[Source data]
== Segment start ==

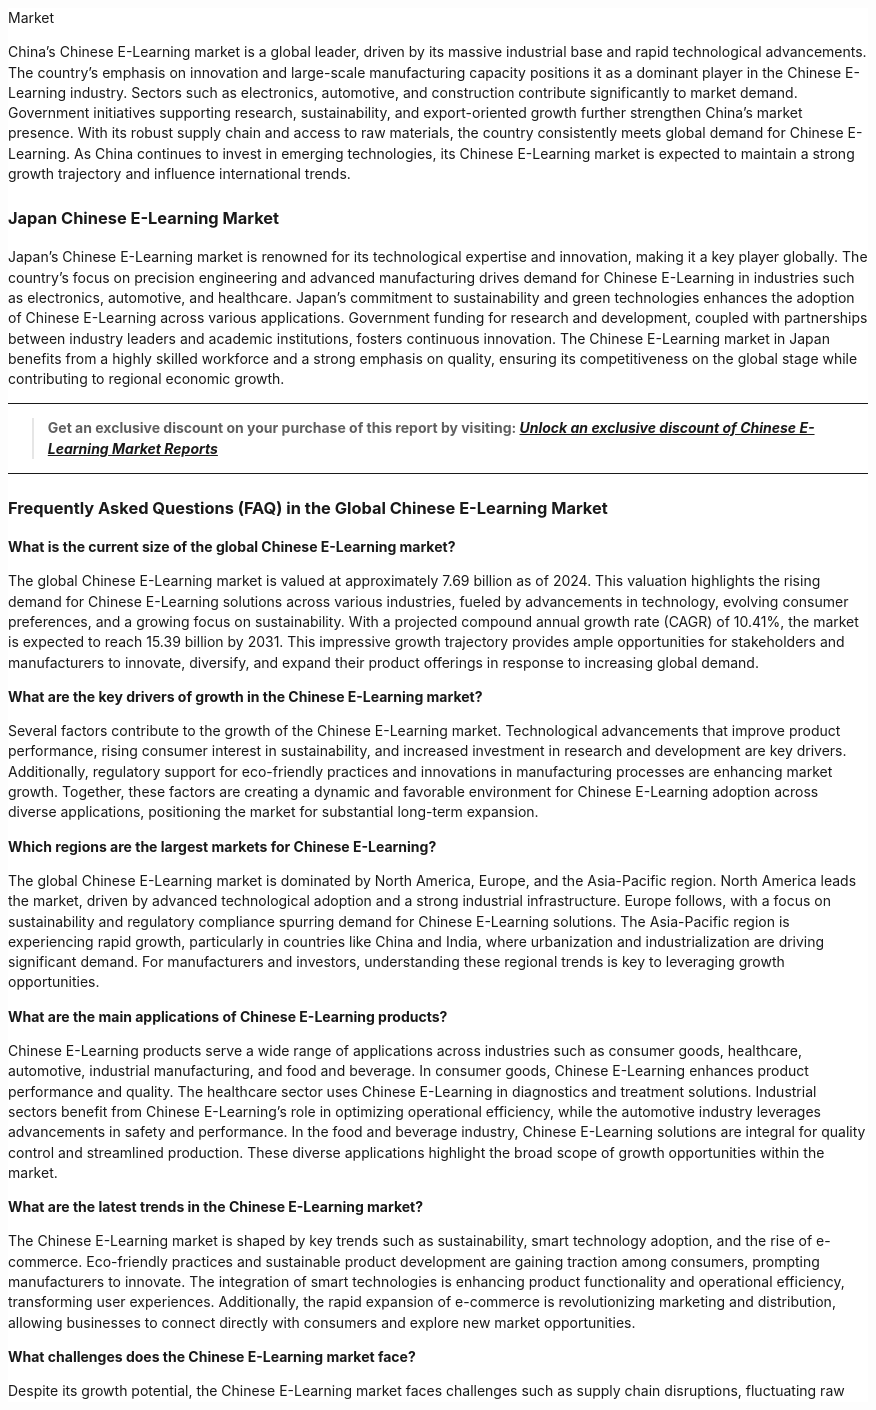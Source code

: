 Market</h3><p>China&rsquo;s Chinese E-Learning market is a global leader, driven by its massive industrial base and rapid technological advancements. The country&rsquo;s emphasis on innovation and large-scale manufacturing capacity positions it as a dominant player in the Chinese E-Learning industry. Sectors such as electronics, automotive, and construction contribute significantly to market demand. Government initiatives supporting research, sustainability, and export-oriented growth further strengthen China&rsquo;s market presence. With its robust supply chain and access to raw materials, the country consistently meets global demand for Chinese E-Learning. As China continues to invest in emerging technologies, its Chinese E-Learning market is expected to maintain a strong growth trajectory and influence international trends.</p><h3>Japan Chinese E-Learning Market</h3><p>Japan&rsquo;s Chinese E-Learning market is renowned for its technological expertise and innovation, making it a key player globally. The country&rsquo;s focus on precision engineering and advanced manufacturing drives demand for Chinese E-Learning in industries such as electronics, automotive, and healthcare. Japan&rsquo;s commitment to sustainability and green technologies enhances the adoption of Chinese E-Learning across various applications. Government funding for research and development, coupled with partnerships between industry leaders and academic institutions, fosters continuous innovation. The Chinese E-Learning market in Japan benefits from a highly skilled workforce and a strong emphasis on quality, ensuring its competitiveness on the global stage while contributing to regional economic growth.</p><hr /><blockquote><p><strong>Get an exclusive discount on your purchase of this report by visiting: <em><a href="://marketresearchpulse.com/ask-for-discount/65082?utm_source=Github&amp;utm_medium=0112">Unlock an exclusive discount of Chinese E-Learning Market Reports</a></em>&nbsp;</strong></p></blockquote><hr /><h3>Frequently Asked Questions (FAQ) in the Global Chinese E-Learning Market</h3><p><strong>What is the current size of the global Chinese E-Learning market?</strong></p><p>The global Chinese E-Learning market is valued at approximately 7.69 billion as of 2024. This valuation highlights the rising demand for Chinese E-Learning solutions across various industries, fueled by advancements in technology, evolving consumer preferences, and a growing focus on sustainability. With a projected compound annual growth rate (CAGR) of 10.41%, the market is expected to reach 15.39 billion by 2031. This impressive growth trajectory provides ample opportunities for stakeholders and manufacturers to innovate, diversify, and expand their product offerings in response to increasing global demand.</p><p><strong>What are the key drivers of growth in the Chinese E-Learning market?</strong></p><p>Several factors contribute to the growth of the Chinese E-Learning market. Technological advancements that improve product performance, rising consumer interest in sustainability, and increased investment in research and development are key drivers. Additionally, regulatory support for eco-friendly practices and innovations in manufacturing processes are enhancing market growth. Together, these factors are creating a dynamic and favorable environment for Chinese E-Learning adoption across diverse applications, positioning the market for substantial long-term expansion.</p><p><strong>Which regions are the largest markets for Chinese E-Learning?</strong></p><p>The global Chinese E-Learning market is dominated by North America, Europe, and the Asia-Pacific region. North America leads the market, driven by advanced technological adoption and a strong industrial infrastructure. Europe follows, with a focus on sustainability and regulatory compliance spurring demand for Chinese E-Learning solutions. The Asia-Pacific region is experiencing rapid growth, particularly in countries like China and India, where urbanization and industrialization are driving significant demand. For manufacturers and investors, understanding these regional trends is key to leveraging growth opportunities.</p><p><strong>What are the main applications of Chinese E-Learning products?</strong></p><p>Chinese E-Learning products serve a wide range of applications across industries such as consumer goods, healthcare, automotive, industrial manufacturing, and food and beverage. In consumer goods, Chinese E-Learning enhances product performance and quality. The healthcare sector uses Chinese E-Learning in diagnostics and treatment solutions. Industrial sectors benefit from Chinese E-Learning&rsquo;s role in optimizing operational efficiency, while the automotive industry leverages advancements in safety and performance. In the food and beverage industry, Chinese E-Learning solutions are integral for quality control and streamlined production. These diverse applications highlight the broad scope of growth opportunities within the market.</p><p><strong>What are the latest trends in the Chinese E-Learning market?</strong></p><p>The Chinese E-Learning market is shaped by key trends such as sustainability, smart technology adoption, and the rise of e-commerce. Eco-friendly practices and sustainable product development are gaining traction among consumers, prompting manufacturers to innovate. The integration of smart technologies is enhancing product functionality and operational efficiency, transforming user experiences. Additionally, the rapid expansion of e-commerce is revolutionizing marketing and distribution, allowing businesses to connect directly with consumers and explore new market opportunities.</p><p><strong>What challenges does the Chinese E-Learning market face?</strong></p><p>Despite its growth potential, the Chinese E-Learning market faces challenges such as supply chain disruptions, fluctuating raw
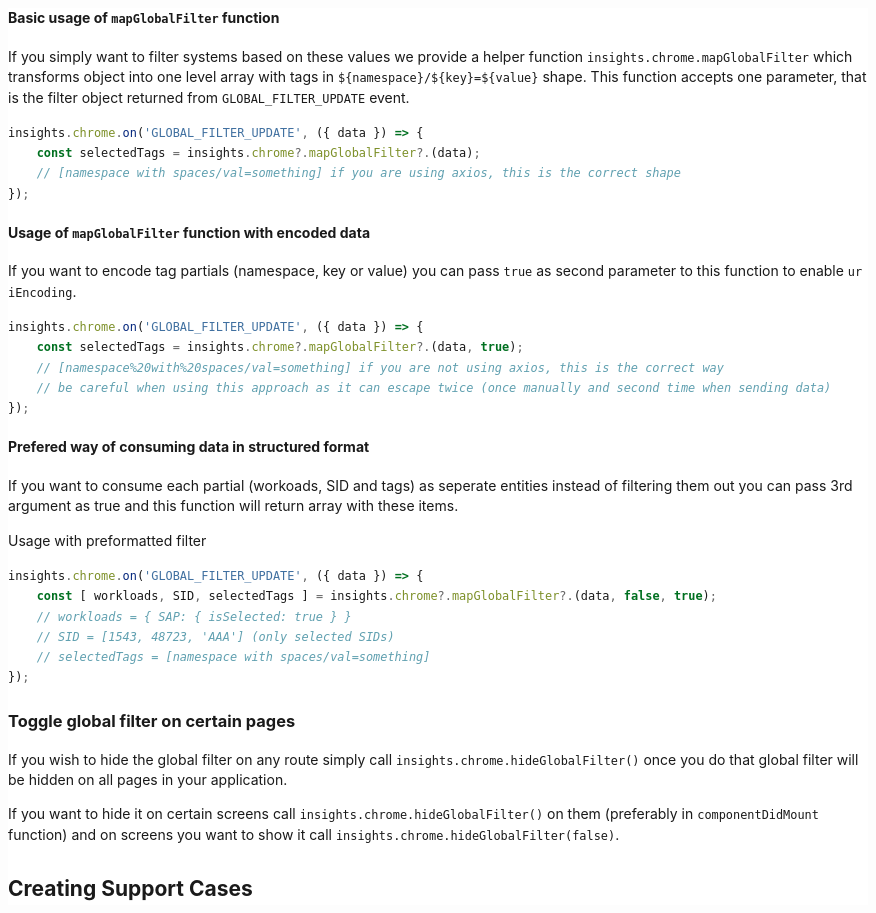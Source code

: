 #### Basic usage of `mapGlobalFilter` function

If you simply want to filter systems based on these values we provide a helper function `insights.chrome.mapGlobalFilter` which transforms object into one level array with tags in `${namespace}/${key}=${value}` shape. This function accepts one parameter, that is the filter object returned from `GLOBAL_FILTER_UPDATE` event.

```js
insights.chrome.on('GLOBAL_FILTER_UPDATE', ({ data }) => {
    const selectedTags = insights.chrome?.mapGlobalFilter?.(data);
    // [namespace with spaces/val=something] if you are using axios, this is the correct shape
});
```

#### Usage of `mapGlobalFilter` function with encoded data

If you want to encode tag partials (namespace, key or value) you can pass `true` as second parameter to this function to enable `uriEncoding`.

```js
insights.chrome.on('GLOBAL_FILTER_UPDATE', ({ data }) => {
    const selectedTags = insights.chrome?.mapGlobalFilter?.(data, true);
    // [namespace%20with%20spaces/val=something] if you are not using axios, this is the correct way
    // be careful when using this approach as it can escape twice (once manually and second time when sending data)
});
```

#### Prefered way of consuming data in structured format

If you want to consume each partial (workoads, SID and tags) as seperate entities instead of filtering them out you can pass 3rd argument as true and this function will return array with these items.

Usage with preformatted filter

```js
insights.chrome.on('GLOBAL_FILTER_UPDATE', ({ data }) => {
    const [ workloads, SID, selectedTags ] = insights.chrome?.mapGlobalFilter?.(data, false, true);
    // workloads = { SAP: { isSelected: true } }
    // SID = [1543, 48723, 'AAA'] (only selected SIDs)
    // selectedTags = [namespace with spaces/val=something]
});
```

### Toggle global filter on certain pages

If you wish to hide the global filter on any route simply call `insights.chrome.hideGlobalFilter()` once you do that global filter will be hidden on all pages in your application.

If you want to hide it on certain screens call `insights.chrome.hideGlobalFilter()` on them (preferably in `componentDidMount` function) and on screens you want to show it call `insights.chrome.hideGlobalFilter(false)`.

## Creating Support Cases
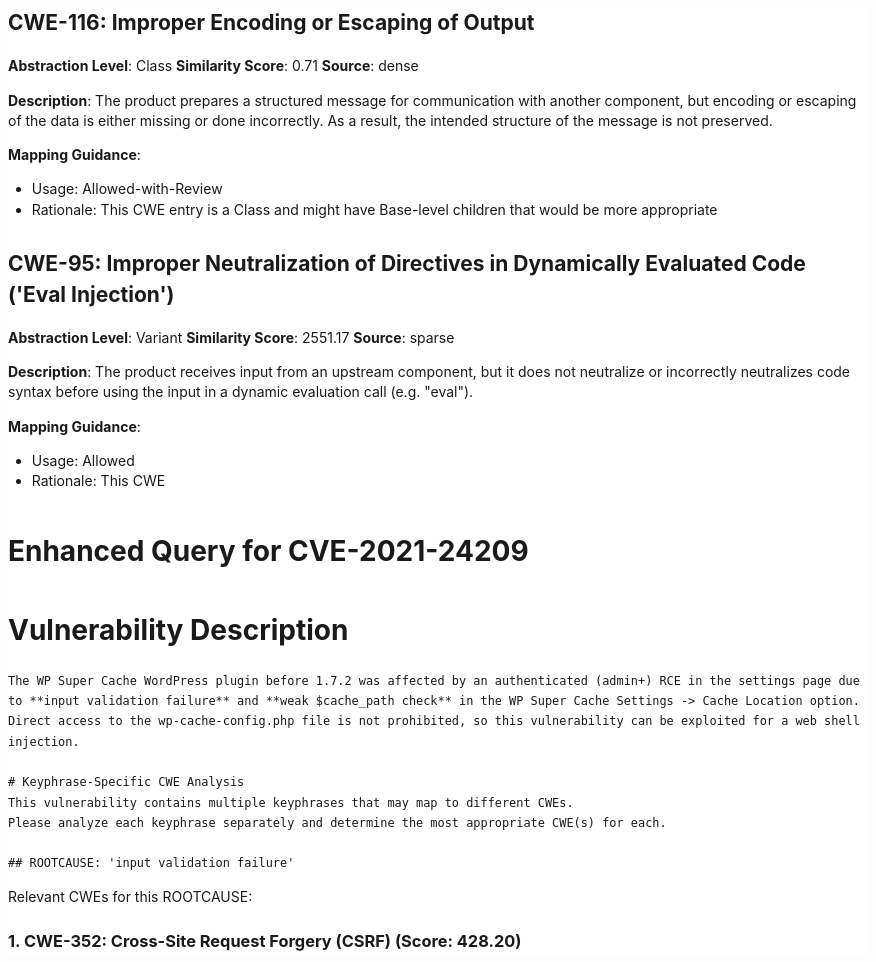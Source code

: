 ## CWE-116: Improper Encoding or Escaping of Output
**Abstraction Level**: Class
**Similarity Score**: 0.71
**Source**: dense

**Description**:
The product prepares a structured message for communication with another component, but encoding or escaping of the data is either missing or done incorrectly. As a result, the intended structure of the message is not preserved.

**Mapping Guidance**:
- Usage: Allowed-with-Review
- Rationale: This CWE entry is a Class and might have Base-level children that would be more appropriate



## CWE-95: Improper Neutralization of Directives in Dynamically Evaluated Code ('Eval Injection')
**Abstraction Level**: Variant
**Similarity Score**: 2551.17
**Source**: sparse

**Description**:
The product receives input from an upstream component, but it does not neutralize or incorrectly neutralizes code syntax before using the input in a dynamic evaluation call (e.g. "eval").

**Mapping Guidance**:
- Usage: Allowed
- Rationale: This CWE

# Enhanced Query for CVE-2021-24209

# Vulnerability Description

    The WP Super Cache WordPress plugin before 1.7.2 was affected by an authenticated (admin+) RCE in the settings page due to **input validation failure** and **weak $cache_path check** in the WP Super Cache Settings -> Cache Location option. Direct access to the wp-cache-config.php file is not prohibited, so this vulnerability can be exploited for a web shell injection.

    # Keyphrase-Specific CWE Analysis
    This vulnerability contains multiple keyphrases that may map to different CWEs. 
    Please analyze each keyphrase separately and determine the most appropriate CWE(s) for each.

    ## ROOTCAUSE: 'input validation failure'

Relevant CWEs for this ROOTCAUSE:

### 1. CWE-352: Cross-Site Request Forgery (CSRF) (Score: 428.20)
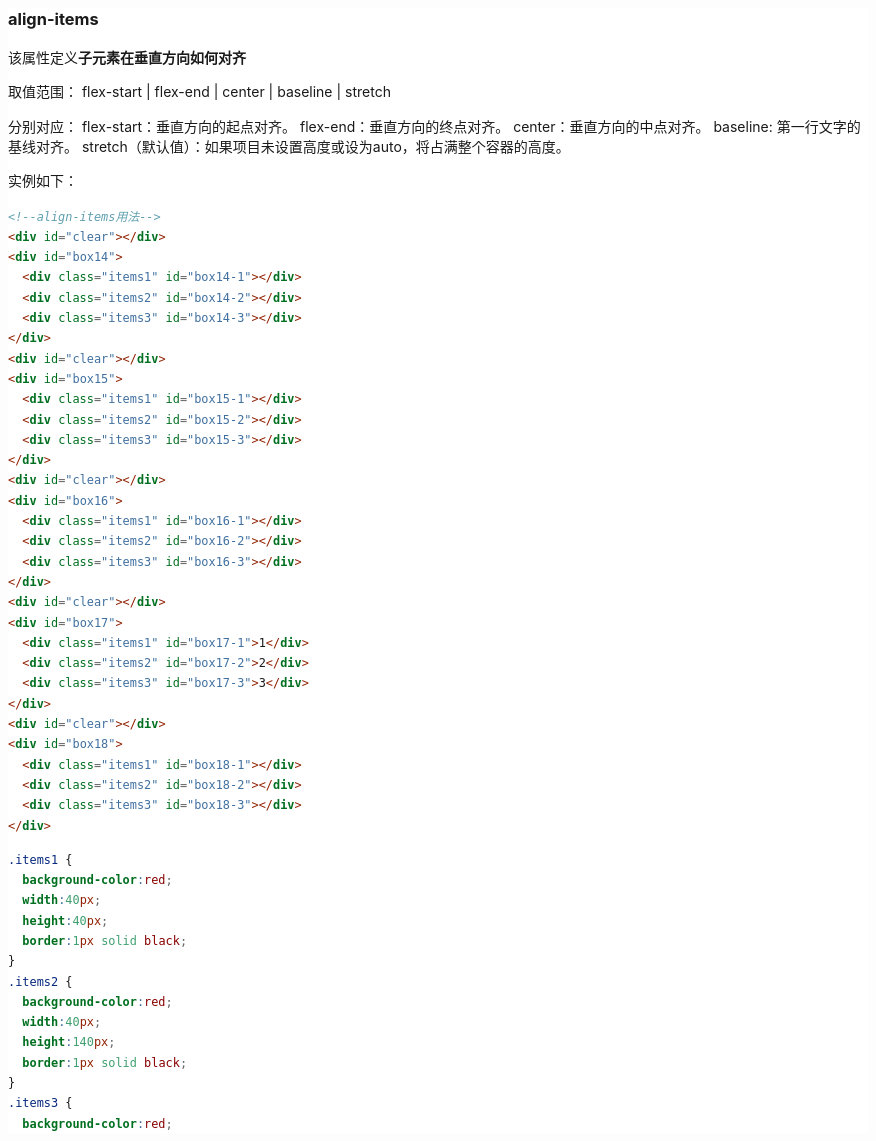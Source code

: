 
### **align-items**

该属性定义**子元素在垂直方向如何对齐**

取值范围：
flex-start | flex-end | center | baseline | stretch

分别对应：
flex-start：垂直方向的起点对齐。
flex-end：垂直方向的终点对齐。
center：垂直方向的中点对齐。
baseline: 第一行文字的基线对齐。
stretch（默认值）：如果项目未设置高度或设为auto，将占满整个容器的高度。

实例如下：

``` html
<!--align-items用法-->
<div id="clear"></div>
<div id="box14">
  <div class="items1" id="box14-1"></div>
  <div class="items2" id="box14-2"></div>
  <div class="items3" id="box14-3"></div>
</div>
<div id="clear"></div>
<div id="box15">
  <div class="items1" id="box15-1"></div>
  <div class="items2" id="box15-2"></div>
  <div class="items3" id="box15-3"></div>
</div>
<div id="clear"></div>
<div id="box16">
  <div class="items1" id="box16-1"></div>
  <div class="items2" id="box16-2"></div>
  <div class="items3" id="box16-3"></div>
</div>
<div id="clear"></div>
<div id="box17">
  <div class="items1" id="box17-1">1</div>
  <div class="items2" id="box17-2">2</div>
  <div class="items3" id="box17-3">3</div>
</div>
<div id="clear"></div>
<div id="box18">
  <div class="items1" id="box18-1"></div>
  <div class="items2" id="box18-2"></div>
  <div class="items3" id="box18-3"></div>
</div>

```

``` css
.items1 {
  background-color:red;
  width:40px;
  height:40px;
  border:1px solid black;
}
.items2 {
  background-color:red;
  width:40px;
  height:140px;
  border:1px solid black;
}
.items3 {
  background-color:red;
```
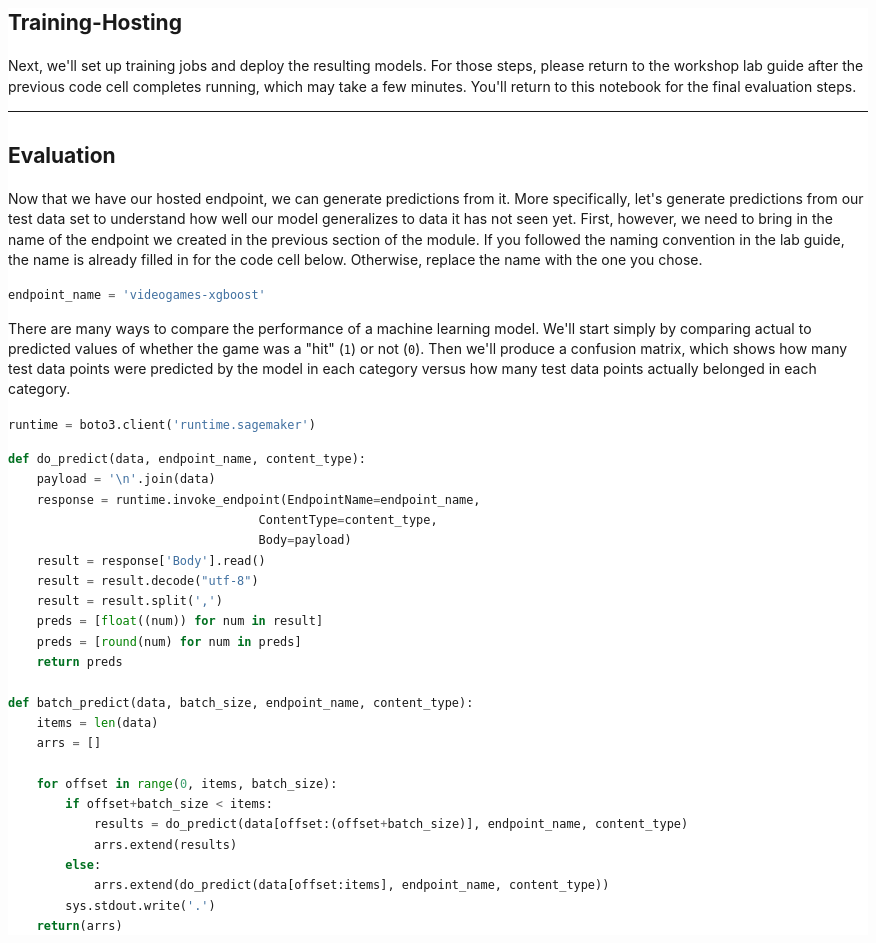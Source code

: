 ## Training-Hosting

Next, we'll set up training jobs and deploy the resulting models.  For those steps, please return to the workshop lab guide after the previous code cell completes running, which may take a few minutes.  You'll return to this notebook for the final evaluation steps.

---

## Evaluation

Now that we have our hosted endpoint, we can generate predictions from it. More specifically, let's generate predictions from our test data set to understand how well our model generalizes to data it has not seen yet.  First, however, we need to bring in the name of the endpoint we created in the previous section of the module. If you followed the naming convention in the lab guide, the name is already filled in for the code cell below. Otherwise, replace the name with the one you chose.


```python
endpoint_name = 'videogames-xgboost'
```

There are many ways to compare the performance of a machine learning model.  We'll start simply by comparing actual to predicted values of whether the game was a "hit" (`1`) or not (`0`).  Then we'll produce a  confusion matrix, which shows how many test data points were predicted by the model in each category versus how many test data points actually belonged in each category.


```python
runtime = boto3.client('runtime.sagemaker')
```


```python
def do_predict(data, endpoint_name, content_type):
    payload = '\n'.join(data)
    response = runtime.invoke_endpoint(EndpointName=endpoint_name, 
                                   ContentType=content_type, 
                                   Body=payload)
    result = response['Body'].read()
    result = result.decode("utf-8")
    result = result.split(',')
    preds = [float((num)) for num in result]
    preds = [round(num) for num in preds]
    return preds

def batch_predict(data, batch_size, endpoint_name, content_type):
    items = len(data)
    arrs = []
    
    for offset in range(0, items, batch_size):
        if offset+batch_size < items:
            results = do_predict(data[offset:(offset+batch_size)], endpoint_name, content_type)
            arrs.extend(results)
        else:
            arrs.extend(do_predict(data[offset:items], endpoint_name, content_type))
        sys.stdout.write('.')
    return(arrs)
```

== Segment end ==

• [REQUIRED ACTION]
Filter the entries above and keep only the lines with the word "values".

• [RESPONSE AREA]
If you simply want to filter systems based on these values we provide a helper function `insights.chrome.mapGlobalFilter` which transforms object into one level array with tags in `${namespace}/${key}=${value}` shape. This function accepts one parameter, that is the filter object returned from `GLOBAL_FILTER_UPDATE` event.
There are many ways to compare the performance of a machine learning model.  We'll start simply by comparing actual to predicted values of whether the game was a "hit" (`1`) or not (`0`).  Then we'll produce a  confusion matrix, which shows how many test data points were predicted by the model in each category versus how many test data points actually belonged in each category.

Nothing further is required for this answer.